The bundle includes a gain staging, an equalizer, and a compressor unit. I figured they’re great tools for my mastering chain but they certainly can be used on track-outs during mixing or tracking too. The plugins are all set inside one window which allows you to remove or add more of them!  


I love the SSL type EQs and when I’m mixing vocals, it’s always the first EQ I throw on the chain. Usually starting by using a high-pass filter and cutting some frequencies around 400 kHz – 700 kHz to remove muddiness. A good option for adding some air to vocal tracks too by boosting the super-high frequencies on it. Today I tried to use the “Satson CS EQ” on my master bus while mastering. You have to be very careful while using them because all these 3 plugins are very accurate, so be sure not to go crazy on them, especially on the master buss. Very subtle tweaks made my master sound pretty much better. I could smooth out the kick drum which was hitting the ear too hard, using that EQ in a nice and subtle way. The EQ-in button lets you bypass that single plugin unit to check the difference between the unprocessed and processed sound which is an important feature.
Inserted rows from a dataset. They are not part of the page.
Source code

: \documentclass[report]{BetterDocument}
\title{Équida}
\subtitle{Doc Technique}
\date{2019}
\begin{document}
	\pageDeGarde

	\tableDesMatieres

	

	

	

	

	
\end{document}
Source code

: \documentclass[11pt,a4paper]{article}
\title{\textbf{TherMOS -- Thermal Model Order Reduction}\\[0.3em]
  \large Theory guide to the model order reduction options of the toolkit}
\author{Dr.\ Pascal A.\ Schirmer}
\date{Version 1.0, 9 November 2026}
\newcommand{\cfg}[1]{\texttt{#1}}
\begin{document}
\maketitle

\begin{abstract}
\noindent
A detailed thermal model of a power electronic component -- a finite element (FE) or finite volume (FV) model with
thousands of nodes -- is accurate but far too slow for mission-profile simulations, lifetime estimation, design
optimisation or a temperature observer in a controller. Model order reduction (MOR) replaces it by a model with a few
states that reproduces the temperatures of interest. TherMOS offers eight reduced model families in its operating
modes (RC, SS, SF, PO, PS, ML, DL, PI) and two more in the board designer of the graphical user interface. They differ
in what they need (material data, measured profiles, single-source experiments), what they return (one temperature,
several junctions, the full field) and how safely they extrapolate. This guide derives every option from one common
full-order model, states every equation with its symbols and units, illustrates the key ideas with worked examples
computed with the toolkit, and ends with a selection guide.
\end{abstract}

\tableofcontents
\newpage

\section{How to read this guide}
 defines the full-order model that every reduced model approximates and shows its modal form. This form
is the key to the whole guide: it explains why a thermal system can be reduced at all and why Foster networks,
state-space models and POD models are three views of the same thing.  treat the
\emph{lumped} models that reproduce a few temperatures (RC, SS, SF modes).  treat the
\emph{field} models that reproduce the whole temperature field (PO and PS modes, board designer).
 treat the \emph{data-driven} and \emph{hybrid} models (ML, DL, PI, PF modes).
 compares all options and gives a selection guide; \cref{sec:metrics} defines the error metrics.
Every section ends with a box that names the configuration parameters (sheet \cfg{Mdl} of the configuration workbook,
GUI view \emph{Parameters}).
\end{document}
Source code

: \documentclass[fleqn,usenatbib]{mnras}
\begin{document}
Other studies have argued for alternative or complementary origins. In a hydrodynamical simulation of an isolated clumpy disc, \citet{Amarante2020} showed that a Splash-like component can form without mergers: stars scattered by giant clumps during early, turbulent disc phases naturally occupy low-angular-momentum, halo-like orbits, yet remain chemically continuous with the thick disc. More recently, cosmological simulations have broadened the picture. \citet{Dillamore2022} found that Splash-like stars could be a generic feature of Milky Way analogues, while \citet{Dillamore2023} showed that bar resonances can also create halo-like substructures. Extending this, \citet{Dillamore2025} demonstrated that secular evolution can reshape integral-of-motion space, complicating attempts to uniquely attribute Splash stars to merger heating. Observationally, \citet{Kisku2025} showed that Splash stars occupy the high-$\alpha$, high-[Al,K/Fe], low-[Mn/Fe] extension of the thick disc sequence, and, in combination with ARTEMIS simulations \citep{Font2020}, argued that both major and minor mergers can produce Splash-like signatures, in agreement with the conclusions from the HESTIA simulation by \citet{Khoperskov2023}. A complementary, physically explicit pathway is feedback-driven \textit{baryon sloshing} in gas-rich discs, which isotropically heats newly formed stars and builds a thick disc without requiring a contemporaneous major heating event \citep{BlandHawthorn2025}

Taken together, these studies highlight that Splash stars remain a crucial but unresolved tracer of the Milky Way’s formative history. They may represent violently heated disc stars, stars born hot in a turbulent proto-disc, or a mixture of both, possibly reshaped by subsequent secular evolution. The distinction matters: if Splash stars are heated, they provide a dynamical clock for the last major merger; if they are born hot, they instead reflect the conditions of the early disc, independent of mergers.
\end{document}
As well as being an SSL type buss compressor, this one can also be used for vocal or instrument tracking. Among other features, it has got an adjustable attack control which is not only by steps and it gives you the option to choose different stereo image modes (Stereo Link – Dual Mono – Mono). While I was mastering, I put the compressor unit right after the EQ and just tried to smooth out the transients and mess with the dynamic-range without being too noticeable. The attack control setting also helped me to even get a more accurate result since it’s more adjustable rather than the other versions (0.1ms to 30.0ms).

 A lot of people think mastering is just increasing the volume or the compressor just makes the track sound thick!  

 The final mix you get for mastering normally should have about -3db to -6db of headroom. So what happens if you only increase the volume and add up some more dbs?  It’s gonna get louder until the audio starts to get distorted.

 The limiter can avoid the audio to get distorted but it works just like the compressor with a super-high ratio. Thus the dynamic range becomes lower and lower as you increase the volume and a lot of harsh and unpleasant frequencies get more and more audible.

That’s when we understand how vital the mastering techniques are and an excellent buss compressor is an important tool on the chain. The “Satson CS Compressor” would be a good way to glue the sounds together to make them more pleasant to the ear when the master becomes very loud. 



This one works like a volume fader but with adding its own subtle and unique color to the sound. It also has high and low cut frequency knobs very suitable for use on the master buss or track-outs in the mix. There are times you may need more input volume for your limiter on the master buss and this plugin unit can be a great help for it while adding its unique harmonic saturation which would help to get a warm and smoother sound. 


As well as the effects these plugin units add up to the sound, I can tell they were fully considering the work-flow simplicity and speed while creating the “Satson CS”. You simply add new plugins to the window by clicking on the “MODULES” button on the left top or drag one out to remove. If you drag a plugin by mistake, it also can undo and bring it back for you. The mixing knob on the SSL is also pretty useful for parallel processing on the sound. All in all, I personally like what they have created and would be definitely keep using it.